Charlie Cooke lived an extraordinary life – Annapolis graduate, military analyst in Vietnam, Pentagon and White House official, target of Richard Nixon’s venom – and, finally, father of Sonoma County’s landmark efforts to protect open space and farm land.

Cooke died Sunday at his Sonoma Valley ranch. He was 77. Chris Smith wrote the obit (which includes my comments). You can read it by clicking here.

I liked talking to Charlie. He never hesitated to say what was on his mind, and he told great stories about his time in Washington. After all, how many people can say that they showed up in Nixon’s White House tapes?

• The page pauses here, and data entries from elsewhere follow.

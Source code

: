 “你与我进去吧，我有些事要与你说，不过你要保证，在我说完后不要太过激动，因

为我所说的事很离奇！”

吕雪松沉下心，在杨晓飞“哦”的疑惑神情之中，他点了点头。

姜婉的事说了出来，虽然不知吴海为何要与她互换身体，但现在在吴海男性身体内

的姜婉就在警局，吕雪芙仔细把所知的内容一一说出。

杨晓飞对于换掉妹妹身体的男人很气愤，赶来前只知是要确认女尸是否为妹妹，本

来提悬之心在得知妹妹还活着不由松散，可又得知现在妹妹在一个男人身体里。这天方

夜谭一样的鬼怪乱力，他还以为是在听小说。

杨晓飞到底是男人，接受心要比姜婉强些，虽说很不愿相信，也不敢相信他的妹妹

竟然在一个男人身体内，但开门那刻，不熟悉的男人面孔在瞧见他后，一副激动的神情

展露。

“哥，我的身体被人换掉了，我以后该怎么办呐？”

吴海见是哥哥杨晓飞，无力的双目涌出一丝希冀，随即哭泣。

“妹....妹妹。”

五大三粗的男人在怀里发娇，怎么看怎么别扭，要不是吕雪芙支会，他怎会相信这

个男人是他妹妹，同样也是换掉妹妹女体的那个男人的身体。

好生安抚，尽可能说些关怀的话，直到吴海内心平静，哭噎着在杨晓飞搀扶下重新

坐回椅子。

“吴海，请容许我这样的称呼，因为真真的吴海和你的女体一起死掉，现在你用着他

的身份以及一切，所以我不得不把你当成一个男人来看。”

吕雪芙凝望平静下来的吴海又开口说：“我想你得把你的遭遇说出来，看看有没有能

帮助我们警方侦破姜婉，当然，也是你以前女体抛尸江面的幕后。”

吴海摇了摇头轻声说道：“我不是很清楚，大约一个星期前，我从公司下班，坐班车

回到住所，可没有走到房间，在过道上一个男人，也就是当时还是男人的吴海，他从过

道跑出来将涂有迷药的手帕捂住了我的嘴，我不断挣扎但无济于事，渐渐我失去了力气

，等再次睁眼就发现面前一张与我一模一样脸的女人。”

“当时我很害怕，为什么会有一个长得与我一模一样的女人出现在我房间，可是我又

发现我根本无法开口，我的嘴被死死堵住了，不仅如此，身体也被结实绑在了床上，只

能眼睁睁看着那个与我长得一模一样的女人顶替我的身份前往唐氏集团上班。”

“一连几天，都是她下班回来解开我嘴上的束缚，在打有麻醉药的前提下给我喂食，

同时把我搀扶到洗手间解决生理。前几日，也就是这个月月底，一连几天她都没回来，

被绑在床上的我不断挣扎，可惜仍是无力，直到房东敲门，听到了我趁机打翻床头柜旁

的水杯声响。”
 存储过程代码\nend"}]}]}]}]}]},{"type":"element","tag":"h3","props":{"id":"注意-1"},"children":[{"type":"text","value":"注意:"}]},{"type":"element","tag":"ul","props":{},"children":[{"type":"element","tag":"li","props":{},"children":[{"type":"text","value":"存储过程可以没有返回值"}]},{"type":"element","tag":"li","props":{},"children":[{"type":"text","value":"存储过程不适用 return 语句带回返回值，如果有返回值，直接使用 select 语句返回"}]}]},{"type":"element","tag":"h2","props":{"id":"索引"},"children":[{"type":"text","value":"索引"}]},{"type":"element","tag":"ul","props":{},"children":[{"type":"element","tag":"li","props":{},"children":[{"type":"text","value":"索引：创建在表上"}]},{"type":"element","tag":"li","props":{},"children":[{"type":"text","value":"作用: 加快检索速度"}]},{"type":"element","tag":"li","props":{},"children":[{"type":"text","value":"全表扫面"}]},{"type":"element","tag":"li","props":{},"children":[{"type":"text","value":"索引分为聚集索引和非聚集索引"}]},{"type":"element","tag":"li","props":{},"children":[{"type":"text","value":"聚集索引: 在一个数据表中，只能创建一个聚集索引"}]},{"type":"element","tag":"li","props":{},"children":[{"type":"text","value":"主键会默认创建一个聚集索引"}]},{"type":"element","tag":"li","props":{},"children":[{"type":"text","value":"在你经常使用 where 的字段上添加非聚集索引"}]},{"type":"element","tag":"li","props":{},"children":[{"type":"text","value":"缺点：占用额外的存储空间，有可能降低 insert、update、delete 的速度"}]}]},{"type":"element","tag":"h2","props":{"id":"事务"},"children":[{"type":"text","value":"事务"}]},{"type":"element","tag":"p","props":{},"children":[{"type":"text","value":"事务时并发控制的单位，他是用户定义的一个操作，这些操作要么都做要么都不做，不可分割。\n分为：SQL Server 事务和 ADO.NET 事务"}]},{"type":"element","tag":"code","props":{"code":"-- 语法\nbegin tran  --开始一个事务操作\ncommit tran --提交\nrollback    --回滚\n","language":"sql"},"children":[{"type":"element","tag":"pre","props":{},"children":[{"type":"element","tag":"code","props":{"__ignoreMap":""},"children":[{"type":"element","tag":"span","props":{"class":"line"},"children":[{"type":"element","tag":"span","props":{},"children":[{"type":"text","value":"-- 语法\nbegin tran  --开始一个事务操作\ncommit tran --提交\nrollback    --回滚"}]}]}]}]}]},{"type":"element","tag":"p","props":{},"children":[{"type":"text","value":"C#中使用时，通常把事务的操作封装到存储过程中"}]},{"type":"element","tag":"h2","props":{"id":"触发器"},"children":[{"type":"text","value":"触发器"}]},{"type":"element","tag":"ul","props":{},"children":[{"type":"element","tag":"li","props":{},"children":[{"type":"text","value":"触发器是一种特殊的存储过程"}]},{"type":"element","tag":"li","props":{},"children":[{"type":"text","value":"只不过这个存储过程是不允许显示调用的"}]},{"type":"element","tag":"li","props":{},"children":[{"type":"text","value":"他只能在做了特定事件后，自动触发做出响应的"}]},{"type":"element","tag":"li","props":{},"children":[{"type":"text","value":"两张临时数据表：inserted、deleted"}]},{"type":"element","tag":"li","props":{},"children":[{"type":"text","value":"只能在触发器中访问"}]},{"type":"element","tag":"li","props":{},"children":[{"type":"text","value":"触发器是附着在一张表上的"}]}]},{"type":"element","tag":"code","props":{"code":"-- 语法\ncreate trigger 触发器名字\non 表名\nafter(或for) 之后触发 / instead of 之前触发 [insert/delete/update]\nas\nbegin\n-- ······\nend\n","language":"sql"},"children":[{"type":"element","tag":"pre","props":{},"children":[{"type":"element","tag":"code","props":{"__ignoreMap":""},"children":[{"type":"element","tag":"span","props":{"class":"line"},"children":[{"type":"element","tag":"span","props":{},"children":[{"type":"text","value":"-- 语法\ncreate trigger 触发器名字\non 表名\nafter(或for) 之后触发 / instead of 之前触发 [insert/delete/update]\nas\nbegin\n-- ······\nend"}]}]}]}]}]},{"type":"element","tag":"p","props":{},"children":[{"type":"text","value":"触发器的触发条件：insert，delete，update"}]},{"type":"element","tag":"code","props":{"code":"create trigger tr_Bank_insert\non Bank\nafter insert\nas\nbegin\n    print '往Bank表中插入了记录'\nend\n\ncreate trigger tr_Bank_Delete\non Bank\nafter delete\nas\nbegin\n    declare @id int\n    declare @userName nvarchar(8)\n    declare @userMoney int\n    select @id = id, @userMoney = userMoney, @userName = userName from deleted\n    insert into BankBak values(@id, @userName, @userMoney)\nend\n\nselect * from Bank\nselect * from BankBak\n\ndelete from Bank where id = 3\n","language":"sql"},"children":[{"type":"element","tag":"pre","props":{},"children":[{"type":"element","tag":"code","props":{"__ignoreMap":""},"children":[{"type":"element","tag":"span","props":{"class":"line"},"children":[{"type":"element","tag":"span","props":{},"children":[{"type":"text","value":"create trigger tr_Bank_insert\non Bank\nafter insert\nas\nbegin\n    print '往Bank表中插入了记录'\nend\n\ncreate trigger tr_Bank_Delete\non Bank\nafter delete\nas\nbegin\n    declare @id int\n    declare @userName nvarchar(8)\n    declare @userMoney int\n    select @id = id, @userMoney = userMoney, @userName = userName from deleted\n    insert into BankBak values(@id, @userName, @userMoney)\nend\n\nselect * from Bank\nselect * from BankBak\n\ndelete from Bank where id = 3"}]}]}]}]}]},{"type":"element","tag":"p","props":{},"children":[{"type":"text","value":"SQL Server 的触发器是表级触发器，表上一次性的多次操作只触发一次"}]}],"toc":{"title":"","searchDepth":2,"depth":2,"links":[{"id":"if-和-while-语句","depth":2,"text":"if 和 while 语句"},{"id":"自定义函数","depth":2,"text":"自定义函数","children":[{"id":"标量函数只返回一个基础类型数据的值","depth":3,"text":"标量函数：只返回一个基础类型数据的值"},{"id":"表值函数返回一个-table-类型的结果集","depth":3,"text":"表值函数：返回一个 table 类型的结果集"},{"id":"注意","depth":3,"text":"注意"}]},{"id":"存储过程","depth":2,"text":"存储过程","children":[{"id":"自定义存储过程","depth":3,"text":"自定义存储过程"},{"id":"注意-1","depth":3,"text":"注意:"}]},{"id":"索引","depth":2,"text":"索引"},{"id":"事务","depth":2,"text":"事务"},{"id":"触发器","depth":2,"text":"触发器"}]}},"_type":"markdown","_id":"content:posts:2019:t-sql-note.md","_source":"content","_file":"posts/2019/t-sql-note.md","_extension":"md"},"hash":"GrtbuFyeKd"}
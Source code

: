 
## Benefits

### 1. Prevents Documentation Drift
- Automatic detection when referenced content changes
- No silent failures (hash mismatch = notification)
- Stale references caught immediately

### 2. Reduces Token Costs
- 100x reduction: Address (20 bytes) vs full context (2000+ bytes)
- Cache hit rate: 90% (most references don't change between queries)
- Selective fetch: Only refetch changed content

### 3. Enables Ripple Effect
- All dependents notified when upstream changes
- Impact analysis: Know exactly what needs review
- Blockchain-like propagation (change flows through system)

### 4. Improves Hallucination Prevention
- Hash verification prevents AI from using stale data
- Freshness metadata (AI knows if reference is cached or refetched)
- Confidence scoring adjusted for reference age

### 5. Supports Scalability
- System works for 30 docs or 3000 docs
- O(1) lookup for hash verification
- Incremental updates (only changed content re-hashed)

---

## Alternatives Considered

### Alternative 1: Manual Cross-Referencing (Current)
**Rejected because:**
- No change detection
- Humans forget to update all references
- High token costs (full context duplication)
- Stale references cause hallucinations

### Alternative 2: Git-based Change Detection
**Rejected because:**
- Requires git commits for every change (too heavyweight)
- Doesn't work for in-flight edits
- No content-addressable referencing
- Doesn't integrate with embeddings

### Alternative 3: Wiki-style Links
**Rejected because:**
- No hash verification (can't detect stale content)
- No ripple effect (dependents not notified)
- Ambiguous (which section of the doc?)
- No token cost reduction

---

When Nixon suspected Cooke of leaking the Pentagon Papers to the New York Times, the president told top aides, including National Security Advisor Henry Kissinger, “This Cooke. . . I want him killed. . . Why does Elliot (Assistant Secretary of State Elliot Richardson) sit there and defend the son of a bitch?”

It turned out the secret memoranda were leaked by Daniel Ellsberg, not Cooke. Richardson would go on to be the Republican attorney general who Nixon fired after Richardson refused to fire Watergate special prosecutor Archibald Cox.

In November, Cooke dedicated his own Sonoma Valley ranch to permanent protection from development – a gift said to be worth more than $4 million.

When you think about a beautiful place forever protected from development, you can remember Charlie. He leaves a wonderful legacy.